WHAT IS EXPECTED
Return the count of lines in the following records that include "TaxAccount", and nothing more.

EXTRACTED ENTRIES

......

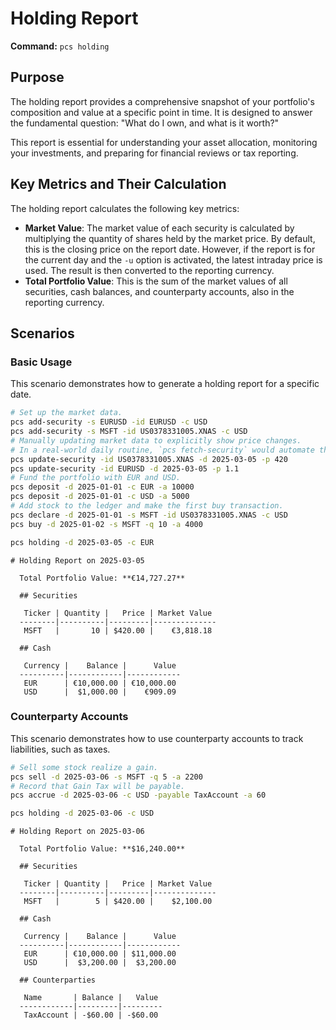 # Holding Report

**Command:** `pcs holding`

## Purpose

The holding report provides a comprehensive snapshot of your portfolio's composition and value at a specific point in time. It is designed to answer the fundamental question: "What do I own, and what is it worth?"

This report is essential for understanding your asset allocation, monitoring your investments, and preparing for financial reviews or tax reporting.

## Key Metrics and Their Calculation

The holding report calculates the following key metrics:

*   **Market Value**: The market value of each security is calculated by multiplying the quantity of shares held by the market price. By default, this is the closing price on the report date. However, if the report is for the current day and the `-u` option is activated, the latest intraday price is used. The result is then converted to the reporting currency.
*   **Total Portfolio Value**: This is the sum of the market values of all securities, cash balances, and counterparty accounts, also in the reporting currency.

## Scenarios

### Basic Usage

This scenario demonstrates how to generate a holding report for a specific date.

```bash setup
# Set up the market data.
pcs add-security -s EURUSD -id EURUSD -c USD
pcs add-security -s MSFT -id US0378331005.XNAS -c USD
# Manually updating market data to explicitly show price changes.
# In a real-world daily routine, `pcs fetch-security` would automate this.
pcs update-security -id US0378331005.XNAS -d 2025-03-05 -p 420
pcs update-security -id EURUSD -d 2025-03-05 -p 1.1
# Fund the portfolio with EUR and USD.
pcs deposit -d 2025-01-01 -c EUR -a 10000
pcs deposit -d 2025-01-01 -c USD -a 5000
# Add stock to the ledger and make the first buy transaction.
pcs declare -d 2025-01-01 -s MSFT -id US0378331005.XNAS -c USD
pcs buy -d 2025-01-02 -s MSFT -q 10 -a 4000
```

```bash run
pcs holding -d 2025-03-05 -c EUR
```

```console check
# Holding Report on 2025-03-05
  
  Total Portfolio Value: **€14,727.27**
  
  ## Securities
  
   Ticker | Quantity |   Price | Market Value 
  --------|----------|---------|--------------
   MSFT   |       10 | $420.00 |    €3,818.18 
  
  ## Cash
  
   Currency |    Balance |      Value 
  ----------|------------|------------
   EUR      | €10,000.00 | €10,000.00 
   USD      |  $1,000.00 |    €909.09        
 ```

### Counterparty Accounts

This scenario demonstrates how to use counterparty accounts to track liabilities, such as taxes.

```bash run
# Sell some stock realize a gain.
pcs sell -d 2025-03-06 -s MSFT -q 5 -a 2200
# Record that Gain Tax will be payable.
pcs accrue -d 2025-03-06 -c USD -payable TaxAccount -a 60 
```

```bash run
pcs holding -d 2025-03-06 -c USD
```

```console check
# Holding Report on 2025-03-06
  
  Total Portfolio Value: **$16,240.00**
  
  ## Securities
  
   Ticker | Quantity |   Price | Market Value 
  --------|----------|---------|--------------
   MSFT   |        5 | $420.00 |    $2,100.00 
  
  ## Cash
  
   Currency |    Balance |      Value 
  ----------|------------|------------
   EUR      | €10,000.00 | $11,000.00 
   USD      |  $3,200.00 |  $3,200.00 
  
  ## Counterparties
  
   Name       | Balance |   Value 
  ------------|---------|---------
   TaxAccount | -$60.00 | -$60.00
```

......

ANSWER SECTION
2